** Opening Task input block **

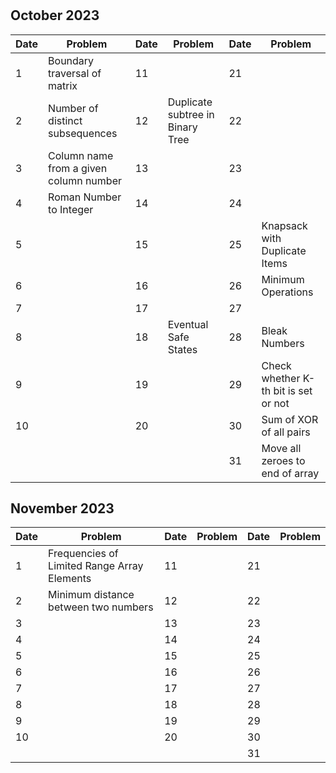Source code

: #

## October 2023

| Date | Problem                                | Date | Problem                          | Date | Problem                              |
| ---- | -------------------------------------- | ---- | -------------------------------- | ---- | ------------------------------------ |
| 1    | Boundary traversal of matrix           | 11   |                                  | 21   |                                      |
| 2    | Number of distinct subsequences        | 12   | Duplicate subtree in Binary Tree | 22   |                                      |
| 3    | Column name from a given column number | 13   |                                  | 23   |                                      |
| 4    | Roman Number to Integer                | 14   |                                  | 24   |                                      |
| 5    |                                        | 15   |                                  | 25   | Knapsack with Duplicate Items        |
| 6    |                                        | 16   |                                  | 26   | Minimum Operations                   |
| 7    |                                        | 17   |                                  | 27   |                                      |
| 8    |                                        | 18   | Eventual Safe States             | 28   | Bleak Numbers                        |
| 9    |                                        | 19   |                                  | 29   | Check whether K-th bit is set or not |
| 10   |                                        | 20   |                                  | 30   | Sum of XOR of all pairs              |
|      |                                        |      |                                  | 31   | Move all zeroes to end of array      |

## November 2023

| Date | Problem                                     | Date | Problem | Date | Problem |
| ---- | ------------------------------------------- | ---- | ------- | ---- | ------- |
| 1    | Frequencies of Limited Range Array Elements | 11   |         | 21   |         |
| 2    | Minimum distance between two numbers        | 12   |         | 22   |         |
| 3    |                                             | 13   |         | 23   |         |
| 4    |                                             | 14   |         | 24   |         |
| 5    |                                             | 15   |         | 25   |         |
| 6    |                                             | 16   |         | 26   |         |
| 7    |                                             | 17   |         | 27   |         |
| 8    |                                             | 18   |         | 28   |         |
| 9    |                                             | 19   |         | 29   |         |
| 10   |                                             | 20   |         | 30   |         |
|      |                                             |      |         | 31   |         |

** Closing Task input block **

> _Problem statement_: Exactly as written, give the entries above again, with no images.

> _Answer space_:
Source code

: #

## October 2023

| Date | Problem                                | Date | Problem                          | Date | Problem                              |
| ---- | -------------------------------------- | ---- | -------------------------------- | ---- | ------------------------------------ |
| 1    | Boundary traversal of matrix           | 11   |                                  | 21   |                                      |
| 2    | Number of distinct subsequences        | 12   | Duplicate subtree in Binary Tree | 22   |                                      |
| 3    | Column name from a given column number | 13   |                                  | 23   |                                      |
| 4    | Roman Number to Integer                | 14   |                                  | 24   |                                      |
| 5    |                                        | 15   |                                  | 25   | Knapsack with Duplicate Items        |
| 6    |                                        | 16   |                                  | 26   | Minimum Operations                   |
| 7    |                                        | 17   |                                  | 27   |                                      |
| 8    |                                        | 18   | Eventual Safe States             | 28   | Bleak Numbers                        |
| 9    |                                        | 19   |                                  | 29   | Check whether K-th bit is set or not |
| 10   |                                        | 20   |                                  | 30   | Sum of XOR of all pairs              |
|      |                                        |      |                                  | 31   | Move all zeroes to end of array      |

## November 2023

| Date | Problem                                     | Date | Problem | Date | Problem |
| ---- | ------------------------------------------- | ---- | ------- | ---- | ------- |
| 1    | Frequencies of Limited Range Array Elements | 11   |         | 21   |         |
| 2    | Minimum distance between two numbers        | 12   |         | 22   |         |
| 3    |                                             | 13   |         | 23   |         |
| 4    |                                             | 14   |         | 24   |         |
| 5    |                                             | 15   |         | 25   |         |
| 6    |                                             | 16   |         | 26   |         |
| 7    |                                             | 17   |         | 27   |         |
| 8    |                                             | 18   |         | 28   |         |
| 9    |                                             | 19   |         | 29   |         |
| 10   |                                             | 20   |         | 30   |         |
|      |                                             |      |         | 31   |         |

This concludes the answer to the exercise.